A set of vectors \( {v_1, v_2, …, v_n} \)
in a vector space is said to be **linearly independent** if no vector in the set can be written as a linear combination of the others. Think of each vector as a direction in space. If a set of vectors is linearly independent, it means that none of these directions can be reached by walking along the others. Each vector adds a new dimension or direction that is not covered by any combination of the other vectors.

## Claim

*Claim*: If a set of vectors \( {v_1, v_2, v_3} \)
is linearly independent, then the set \( {v_1 - 4v_2, v_2, v_3} \)
is also linearly independent.

The claim provided above is an application or consequence of the original definition of linear independence. It illustrates a scenario where modifying one vector in a linearly independent set (in this case, subtracting \( 4v_2 \) from \( v_1 \)) does not introduce linear dependence among the vectors. This is because the modified vector \( (v_1 - 4v_2) \) still cannot be represented as a linear combination of the other vectors \( (v_2) \) and \( (v_3) \) in the new set. Let’s dive into the proof.

## Proof

**Step 1: Assume the Hypothesis**

Suppose that a set of vectors \( {v_1, v_2, v_3} \) is linearly independent.
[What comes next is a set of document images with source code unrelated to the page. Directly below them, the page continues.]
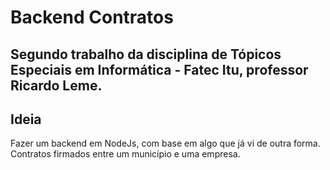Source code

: # Backend Contratos
  Segundo trabalho da disciplina de Tópicos Especiais em Informática - **Fatec Itu**, professor **Ricardo Leme**.
---
## Ideia
  Fazer um backend em NodeJs, com base em algo que já vi de outra forma. Contratos firmados entre um município e uma empresa.


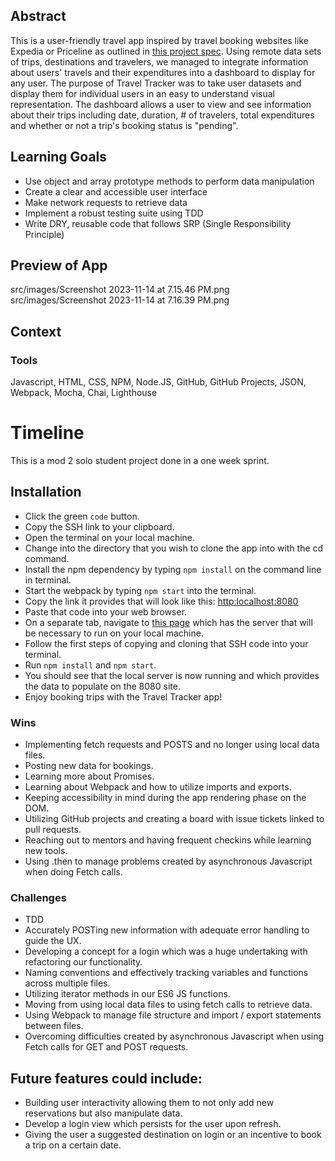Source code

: ## Abstract
This is a user-friendly travel app inspired by travel booking websites like Expedia or Priceline as outlined in [this project spec](https://frontend.turing.edu/projects/travel-tracker.html). Using remote data sets of trips, destinations and travelers, we managed to integrate information about users' travels and their expenditures into a dashboard to display for any user. The purpose of Travel Tracker was to take user datasets and display them for individual users in an easy to understand visual representation. The dashboard allows a user to view and see information about their trips including date, duration, # of travelers, total expenditures and whether or not a trip's booking status is "pending".

## Learning Goals
- Use object and array prototype methods to perform data manipulation
- Create a clear and accessible user interface
- Make network requests to retrieve data
- Implement a robust testing suite using TDD
- Write DRY, reusable code that follows SRP (Single Responsibility Principle)

## Preview of App
src/images/Screenshot 2023-11-14 at 7.15.46 PM.png
src/images/Screenshot 2023-11-14 at 7.16.39 PM.png
<!-- ![Screenshot of Part Two](src/images/fit_lit.gif) -->
<!-- <img src="https://i.imgur.com/uN96sFM.png" width="1012" height="531" alt="Screenshot of Fit Lit App"> -->

## Context

### Tools
Javascript, HTML, CSS, NPM, Node.JS, GitHub, GitHub Projects, JSON, Webpack, Mocha, Chai, Lighthouse

# Timeline
This is a mod 2 solo student project done in a one week sprint. 

## Installation
- Click the green `code` button.
- Copy the SSH link to your clipboard.
- Open the terminal on your local machine.
- Change into the directory that you wish to clone the app into with the cd command.
- Install the npm dependency by typing `npm install` on the command line in terminal.
- Start the webpack by typing `npm start` into the terminal.
- Copy the link it provides that will look like this: [http:localhost:8080]() 
- Paste that code into your web browser.
- On a separate tab, navigate to [this page](https://github.com/turingschool-examples/travel-tracker-api) which has the server that will be necessary to run on your local machine. 
- Follow the first steps of copying and cloning that SSH code into your terminal.
- Run `npm install` and `npm start`.
- You should see that the local server is now running and which provides the data to populate on the 8080 site.
- Enjoy booking trips with the Travel Tracker app!

### Wins
- Implementing fetch requests and POSTS and no longer using local data files. 
- Posting new data for bookings.
- Learning more about Promises.
- Learning about Webpack and how to utilize imports and exports.
- Keeping accessibility in mind during the app rendering phase on the DOM.
- Utilizing GitHub projects and creating a board with issue tickets linked to pull requests.
- Reaching out to mentors and having frequent checkins while learning new tools.
- Using .then to manage problems created by asynchronous Javascript when doing Fetch calls.

### Challenges
- TDD
- Accurately POSTing new information with adequate error handling to guide the UX.
- Developing a concept for a login which was a huge undertaking with refactoring our functionality.
- Naming conventions and effectively tracking variables and functions across multiple files.
- Utilizing iterator methods in our ES6 JS functions.
- Moving from using local data files to using fetch calls to retrieve data.
- Using Webpack to manage file structure and import / export statements between files.
- Overcoming difficulties created by asynchronous Javascript when using Fetch calls for GET and POST requests.

## Future features could include:
- Building user interactivity allowing them to not only add new reservations but also manipulate data.
- Develop a login view which persists for the user upon refresh.
- Giving the user a suggested destination on login or an incentive to book a trip on a certain date.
**Step 2: Deduce the Conclusion**

The collection \( {v_1, v_2, v_3} \) being linearly independent means that the only linear relation on the collection is the trivial one. That is, if we have scalars \( \alpha_1, \alpha_2, \) and \( \alpha_3 \) such that:

\[ \alpha_1 v_1 + \alpha_2 v_2 + \alpha_3 v_3 = 0 \]

then it must follow that \( \alpha_1 = \alpha_2 = \alpha_3 = 0 \), indicating any such linear relation must be trivial.

**Step 3: Apply the Transformation**

Now, consider the set \( {v_1 - 4v_2, v_2, v_3} \). We want to show that this set is also linearly independent. Suppose there exist scalars \( \beta_1, \beta_2, \) and \( \beta_3 \) such that:

\[ \beta_1 (v_1 - 4v_2) + \beta_2 v_2 + \beta_3 v_3 = 0 \]

Expanding the above equation, we get:

\[ \beta_1 v_1 - 4\beta_1 v_2 + \beta_2 v_2 + \beta_3 v_3 = 0 \]

Rearranging, we find:

\[ \beta_1 v_1 + (-4\beta_1 + \beta_2) v_2 + \beta_3 v_3 = 0 \]

Since \( {v_1, v_2, v_3} \) is linearly independent, the only solution for this equation is when all the coefficients are zero:

\[ \beta_1 = 0, -4\beta_1 + \beta_2 = 0, \beta_3 = 0 \]

This implies that \( \beta_1 = \beta_2 = \beta_3 = 0 \). Therefore, the set \( {v_1 - 4v_2, v_2, v_3} \) is linearly independent.

## Conclusion

This proof demonstrates that linear independence is preserved even when one vector in a linearly independent set is modified by subtracting a scalar multiple of another vector from the same set.